- Your objective -
Go to the line in the entries below that holds "prevention and mitigation." and repeat exactly from there through the line that holds "Swiss-cheese model and", inclusive.

Dataset excerpts:

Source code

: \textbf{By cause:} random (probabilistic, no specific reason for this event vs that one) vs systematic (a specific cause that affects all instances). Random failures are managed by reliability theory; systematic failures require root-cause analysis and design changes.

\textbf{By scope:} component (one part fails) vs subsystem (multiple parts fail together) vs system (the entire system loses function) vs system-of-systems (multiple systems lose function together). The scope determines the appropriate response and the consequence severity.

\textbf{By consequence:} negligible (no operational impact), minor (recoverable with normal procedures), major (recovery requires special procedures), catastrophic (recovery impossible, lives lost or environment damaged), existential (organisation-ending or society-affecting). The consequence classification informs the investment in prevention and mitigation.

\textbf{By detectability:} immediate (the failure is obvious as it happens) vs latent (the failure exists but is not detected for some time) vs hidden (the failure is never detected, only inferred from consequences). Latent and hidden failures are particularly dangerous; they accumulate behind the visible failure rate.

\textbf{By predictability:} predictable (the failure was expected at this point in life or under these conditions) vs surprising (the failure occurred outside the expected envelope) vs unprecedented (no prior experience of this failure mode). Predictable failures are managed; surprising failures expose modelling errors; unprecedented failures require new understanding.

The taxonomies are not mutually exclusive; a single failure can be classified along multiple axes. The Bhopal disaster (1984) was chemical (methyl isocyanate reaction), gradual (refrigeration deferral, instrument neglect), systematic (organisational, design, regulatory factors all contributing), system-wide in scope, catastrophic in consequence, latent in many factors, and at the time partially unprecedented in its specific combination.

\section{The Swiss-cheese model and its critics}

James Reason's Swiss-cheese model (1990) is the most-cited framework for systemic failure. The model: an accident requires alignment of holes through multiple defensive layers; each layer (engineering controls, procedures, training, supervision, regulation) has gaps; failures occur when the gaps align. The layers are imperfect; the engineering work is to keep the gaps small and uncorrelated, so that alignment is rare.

...

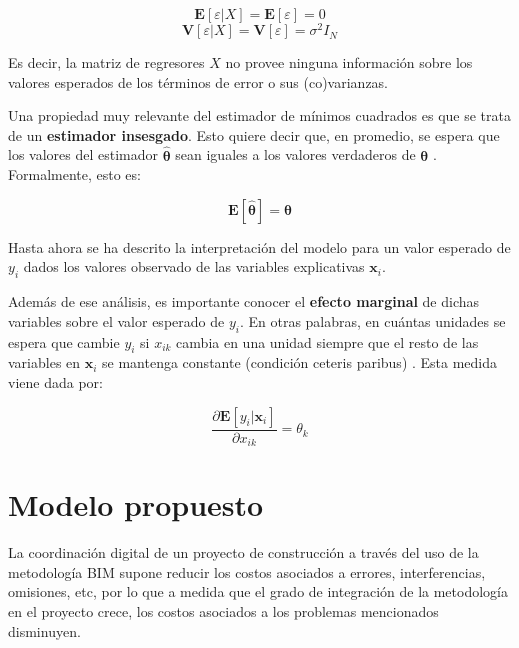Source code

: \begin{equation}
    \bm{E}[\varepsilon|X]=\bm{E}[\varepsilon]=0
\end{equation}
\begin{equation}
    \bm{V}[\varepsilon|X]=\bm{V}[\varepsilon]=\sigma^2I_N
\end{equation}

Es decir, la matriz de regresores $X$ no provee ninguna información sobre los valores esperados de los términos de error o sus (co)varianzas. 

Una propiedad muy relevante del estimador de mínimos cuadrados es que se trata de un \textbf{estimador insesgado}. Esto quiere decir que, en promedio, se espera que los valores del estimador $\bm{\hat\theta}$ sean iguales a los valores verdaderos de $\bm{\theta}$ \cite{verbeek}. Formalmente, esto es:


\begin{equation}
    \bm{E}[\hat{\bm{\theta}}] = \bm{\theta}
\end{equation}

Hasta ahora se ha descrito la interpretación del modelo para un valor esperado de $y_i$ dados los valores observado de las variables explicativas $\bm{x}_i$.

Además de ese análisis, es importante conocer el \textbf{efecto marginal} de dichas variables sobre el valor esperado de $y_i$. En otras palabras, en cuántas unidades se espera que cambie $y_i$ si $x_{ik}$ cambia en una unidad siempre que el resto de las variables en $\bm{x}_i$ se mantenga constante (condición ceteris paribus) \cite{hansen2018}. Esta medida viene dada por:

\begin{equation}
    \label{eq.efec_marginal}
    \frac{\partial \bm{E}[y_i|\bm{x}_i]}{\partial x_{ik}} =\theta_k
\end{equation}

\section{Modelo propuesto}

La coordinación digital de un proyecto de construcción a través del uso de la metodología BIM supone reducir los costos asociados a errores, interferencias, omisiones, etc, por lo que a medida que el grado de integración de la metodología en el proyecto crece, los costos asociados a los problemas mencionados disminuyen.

- Solution -
\textbf{By consequence:} negligible (no operational impact), minor (recoverable with normal procedures), major (recovery requires special procedures), catastrophic (recovery impossible, lives lost or environment damaged), existential (organisation-ending or society-affecting). The consequence classification informs the investment in prevention and mitigation.

\textbf{By detectability:} immediate (the failure is obvious as it happens) vs latent (the failure exists but is not detected for some time) vs hidden (the failure is never detected, only inferred from consequences). Latent and hidden failures are particularly dangerous; they accumulate behind the visible failure rate.

\textbf{By predictability:} predictable (the failure was expected at this point in life or under these conditions) vs surprising (the failure occurred outside the expected envelope) vs unprecedented (no prior experience of this failure mode). Predictable failures are managed; surprising failures expose modelling errors; unprecedented failures require new understanding.

The taxonomies are not mutually exclusive; a single failure can be classified along multiple axes. The Bhopal disaster (1984) was chemical (methyl isocyanate reaction), gradual (refrigeration deferral, instrument neglect), systematic (organisational, design, regulatory factors all contributing), system-wide in scope, catastrophic in consequence, latent in many factors, and at the time partially unprecedented in its specific combination.

\section{The Swiss-cheese model and its critics}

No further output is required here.